Kematian menjadi berita harian. Kita membius diri agar tidak terkejut dengan pengumuman pemerintah: mau yang mati 1.500, 1.700, 2.000 atau bahkan lebih. Seakan-akan pengumuman itu hanyalah statistik yang tak terkait dengan kita.

Ah, seandainya memang itu tak terkait dengan kita.

Ketika orang yang kita kenal dekat, apalagi orang yang kita kasihi, masuk ke dalam statistik kematian tersebut, semuanya menjadi terasa berbeda.
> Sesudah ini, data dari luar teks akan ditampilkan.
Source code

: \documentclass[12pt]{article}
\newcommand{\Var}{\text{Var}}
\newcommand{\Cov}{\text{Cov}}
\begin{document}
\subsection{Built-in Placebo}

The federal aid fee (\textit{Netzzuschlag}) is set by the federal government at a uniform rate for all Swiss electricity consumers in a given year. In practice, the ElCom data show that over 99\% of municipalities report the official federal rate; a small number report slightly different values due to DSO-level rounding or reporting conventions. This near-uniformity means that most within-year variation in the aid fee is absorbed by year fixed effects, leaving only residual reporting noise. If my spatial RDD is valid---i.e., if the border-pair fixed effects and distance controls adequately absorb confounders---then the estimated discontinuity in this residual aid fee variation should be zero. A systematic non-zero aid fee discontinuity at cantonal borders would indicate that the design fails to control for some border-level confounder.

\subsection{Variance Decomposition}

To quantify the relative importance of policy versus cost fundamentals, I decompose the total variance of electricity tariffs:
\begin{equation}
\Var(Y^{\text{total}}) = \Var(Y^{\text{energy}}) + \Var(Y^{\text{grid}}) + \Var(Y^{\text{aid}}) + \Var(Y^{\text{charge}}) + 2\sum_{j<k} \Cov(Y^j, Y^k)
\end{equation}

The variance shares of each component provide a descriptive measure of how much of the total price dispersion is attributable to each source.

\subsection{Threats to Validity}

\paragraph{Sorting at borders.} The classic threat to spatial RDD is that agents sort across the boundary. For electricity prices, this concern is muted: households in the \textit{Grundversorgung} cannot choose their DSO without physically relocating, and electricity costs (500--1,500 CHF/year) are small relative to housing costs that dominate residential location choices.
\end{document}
Ketika orang-orang yang terpapar dan tak bisa mendapatkan perawatan yang memadai, kita berjuang agar jangan sampai orang yang kita kasihi dicacah dalam perhitungan angka korban Covid-19.

Saya sudah kehilangan banyak orang-orang terkasih karena Covid-19. Saya tak tahu masih berapa lama lagi wabah ini dan berapa banyak lagi korban akan bertambah - siapa yang menjadi mangsa virus ini berikutnya? Mungkin juga saya sendiri.

Kematian itu pasti akan menjemput setiap kita. Namun, kita tentu tak ingin mati begitu saja oleh virus. Mari berupaya dengan segenap kemampuan kita untuk menghindar dari Covid-19 dan untuk bertahan menghadapinya.

Bagi orang percaya, kematian - disebut dengan istilah apa pun - hanyalah ujung dari perjalanan di muka bumi. Jauh lebih penting dari pada kapan kita mati dan dengan cara apa kita mati adalah kemana kita setelah mati. Bahkan, jika kita mati akibat Covid-19 dan mayat kita dibungkus plastik dan dikuburkan bagaikan  membuang bangkai beracun, kita tidak akan kehilangan anugerah hidup kekal yang dijanjikan oleh Tuhan kita bagi orang-orang yang percaya kepadaNya.